Tous les sénateurs roumains ont suivi les dirigeants du parti extrémiste de la Grande Roumanie qui souhaitent que leurs compatriotes aient une vision plus positive de la vie. Mais la société joyeuse dont rêvent les sénateurs laisse perplexes les journalistes roumains.
« Nous sommes restés bouche bé face à ce niveau d’absurdité qu’une institution fondamentale pour la démocratie a pu atteindre, affirme le journaliste Mircea Toma. Et si on apprenait que le président français était mort est-ce que ce serait une bonne ou une mauvaise nouvelle pour les Français ? »
Les sénateurs roumains sont unanimes : les médias représentent un vrai danger parce qu’ils ne partagent pas la vision positive que les élus ont de la Roumanie.
« Nous voulons vivre dans une société normale où le bien va toujours vaincre le mal, précise Gheorghe Funar. La décision sur les bonnes nouvelles sera tranchée par le Conseil national de l’audiovisuel. »
Pourtant les représentants du Conseil national de l’audiovisuel (CNA) se montrent eux-mêmes perplexes face à leur nouvelle responsabilité. « Seul un ministre de la Vérité pourrait obliger les médias à diffuser des bonnes nouvelles, rétorque Gelu Trandafir, secrétaire d’Etat et membre du CNA. Mais nous ne sommes pas les maîtres de la vérité. L’unanimité face à cette loi m’a plongé dans une profonde dépression. »
Depuis que la Roumanie a adhéré à l’Union européenne l’année dernière les Roumains sont très attachés à la liberté d’expression. Aujourd’hui ils appellent le président Traian Basescu à refuser de promulguer la loi votée par le Sénat.

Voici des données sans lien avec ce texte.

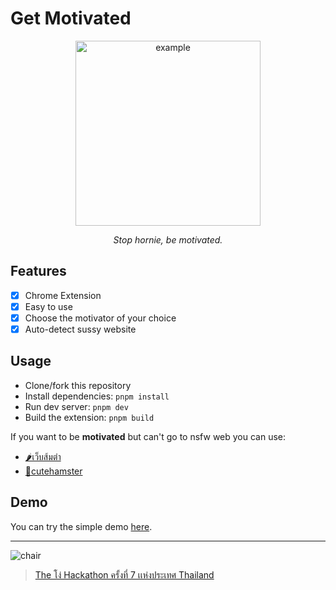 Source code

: # Get Motivated

<p align="center">
  <img width="296" alt="example" src="https://github.com/richeyphu/GetMotivated/assets/55230837/608bec0d-8f31-4bff-b140-a138b48d7ec5">
</p>
<p align="center"><i>Stop hornie, be motivated.</i></p>

## Features

- [x] Chrome Extension
- [x] Easy to use
- [x] Choose the motivator of your choice
- [x] Auto-detect sussy website

## Usage

- Clone/fork this repository
- Install dependencies: `pnpm install`
- Run dev server: `pnpm dev`
- Build the extension: `pnpm build`

If you want to be **motivated** but can't go to nsfw web you can use:
- [🌶️เว็บส้มตำ](https://somtam.vercel.app)
- [🐹cutehamster](https://cutehamster.vercel.app)

## Demo

You can try the simple demo [here](https://richeyphu.github.io/GetMotivated/docs/demo.html).

---

![chair](https://i.kym-cdn.com/entries/icons/mobile/000/042/547/vergil_chair.jpg)

> [The โง่ Hackathon ครั้งที่ 7 เเห่งประเทศ Thailand](https://stupid.hackathon.in.th/7/)
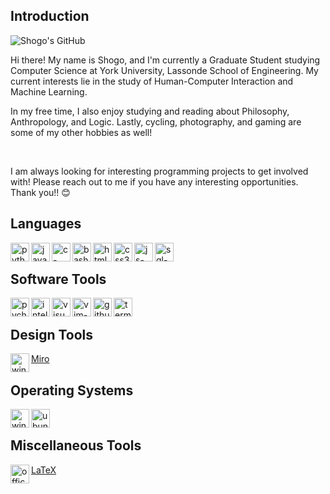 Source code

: ## Introduction

![Shogo's GitHub](https://github-readme-stats.vercel.app/api?username=stoyonaga&show_icons=true&theme=tokyonight)

Hi there! My name is Shogo, and I'm currently a Graduate Student studying Computer Science at York University, Lassonde School of Engineering.
My current interests lie in the study of Human-Computer Interaction and Machine Learning. 

In my free time, I also enjoy studying and reading about Philosophy, Anthropology, and Logic.
Lastly, cycling, photography, and gaming are some of my other hobbies as well! 

<br>

I am always looking for interesting programming projects to get involved with! Please reach out to me if you have any interesting opportunities. Thank you!! 😊
<br>

## Languages

<img src = "https://cdn-icons-png.flaticon.com/512/5968/5968350.png" align = "left" width = "30px" height = "30px" alt = "python-logo">
<img src = "https://cdn-icons-png.flaticon.com/512/226/226777.png" align = "left" width = "30px" height = "30px" alt = "java-logo">
<img src = "https://upload.wikimedia.org/wikipedia/commons/thumb/1/18/C_Programming_Language.svg/220px-C_Programming_Language.svg.png" align = "left" width = "30px" height = "30px" alt = "c-logo">
<img src = "https://cdn-icons-png.flaticon.com/512/919/919837.png" align = "left" width = "30px" height = "30px" alt = "bash-logo">
<img src = "https://cdn-icons-png.flaticon.com/512/5968/5968267.png" width = "30px" align = "left" height = "30px" alt = "html5-logo">
<img src = "https://cdn-icons-png.flaticon.com/512/5968/5968242.png" width = "30px" align = "left" height = "30px" alt = "css3-logo">
<img src = "https://cdn-icons-png.flaticon.com/512/5968/5968292.png" width = "30px" align = "left" height = "30px" alt = "js-logo">
<img src = "https://upload.wikimedia.org/wikipedia/commons/thumb/2/29/Postgresql_elephant.svg/1200px-Postgresql_elephant.svg.png" align = "left" width = "30px" height = "30px" alt = "sql-logo">
<br>

## Software Tools 
<img src = "https://upload.wikimedia.org/wikipedia/commons/thumb/1/1d/PyCharm_Icon.svg/1024px-PyCharm_Icon.svg.png" align = "left" width = "30px" height = "30px" alt = "pycharm-logo">
<img src = "https://upload.wikimedia.org/wikipedia/commons/thumb/9/9c/IntelliJ_IDEA_Icon.svg/1024px-IntelliJ_IDEA_Icon.svg.png" align = "left" width = "30px" height = "30px" alt = "intellij-logo">
<img src = "https://upload.wikimedia.org/wikipedia/commons/thumb/9/9a/Visual_Studio_Code_1.35_icon.svg/2048px-Visual_Studio_Code_1.35_icon.svg.png" align = "left" width = "30px" height = "30px" alt = "visual-studio-code-logo">
<img src = "https://upload.wikimedia.org/wikipedia/commons/thumb/9/9f/Vimlogo.svg/1022px-Vimlogo.svg.png" align = "left" width = "30px" height = "30px" alt = "vim-logo">
<img src = "https://cdn-icons-png.flaticon.com/512/2111/2111432.png" align = "left" width = "30px" height = "30px" alt = "github-logo">
<img src = "https://cdn-icons-png.flaticon.com/512/0/656.png" align = "left" width = "30px" height = "30px" alt = "terminal-logo">
<br>

## Design Tools
<img src = "https://cdn-icons-png.flaticon.com/128/5968/5968705.png" align = "left" width = "30px" height = "30px" alt = "windows-logo">
<span><a href = "https://miro.com/" target = "_blank">Miro</a></span>

<br>

## Operating Systems 
<img src = "https://cdn-icons-png.flaticon.com/128/13/13738.png" align = "left" width = "30px" height = "30px" alt = "windows-logo">
<img src = "https://cdn-icons-png.flaticon.com/512/81/81270.png" align = "left" width = "30px" height = "30px" alt = "ubuntu-logo">
<br>

## Miscellaneous Tools

<img src = "https://cdn-icons-png.flaticon.com/512/732/732070.png" align = "left" width = "30px" height = "30px" alt = "office-365">
<span><a href = "https://www.latex-project.org/" target = "_blank">LaTeX</a></span>
<br>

« Le fait que tous les sénateurs aient voté cette absurdité nous signale que la Roumanie n’est pas à l’abri des dangers, déclare Mircea Toma. Peut-être qu’une future loi obligera les radios et les télévisions à diffuser en intégralité seulement des bonnes nouvelles. C’était comme ça à l’époque de Ceausescu. Pour le Sénat de Roumanie Ceausescu n’est pas mort, il est seulement endormi. »
Mais le Conducator ne semble pas inquiéter les sénateurs roumains. En décembre 2006 ils ont hué le président Basescu lorsqu’il a condamné les crimes du régime communiste. C’était pour eux plutôt une mauvaise nouvelle. Aujourd’hui ils ont décidé de voir la vie en rose.